Segment Start: DATA SHOWN
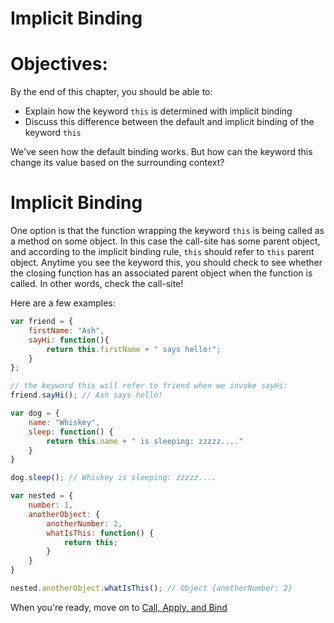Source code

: # Implicit Binding

# Objectives:

By the end of this chapter, you should be able to:

- Explain how the keyword `this` is determined with implicit binding
- Discuss this difference between the default and implicit binding of the keyword `this`

We've seen how the default binding works. But how can the keyword this change its value based on the surrounding context?

# Implicit Binding

One option is that the function wrapping the keyword `this` is being called as a method on some object. In this case the call-site has some parent object, and according to the implicit binding rule, `this` should refer to `this` parent object. Anytime you see the keyword this, you should check to see whether the closing function has an associated parent object when the function is called. In other words, check the call-site!

Here are a few examples:

```js
var friend = {
    firstName: "Ash",
    sayHi: function(){
        return this.firstName + " says hello!";
    }
};

// the keyword this will refer to friend when we invoke sayHi:
friend.sayHi(); // Ash says hello!

var dog = {
    name: "Whiskey",
    sleep: function() {
        return this.name + " is sleeping: zzzzz...."
    }
}

dog.sleep(); // Whiskey is sleeping: zzzzz....

var nested = {
    number: 1,
    anotherObject: {
        anotherNumber: 2,
        whatIsThis: function() {
            return this;
        }
    }
}

nested.anotherObject.whatIsThis(); // Object {anotherNumber: 2}
```

When you're ready, move on to [Call, Apply, and Bind](./03-apply.md)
Segment End: DATA SHOWN
# PROBLEM TO WORK ON
Say how many lines above contain the string "return", writing only the number.

# RESULT
3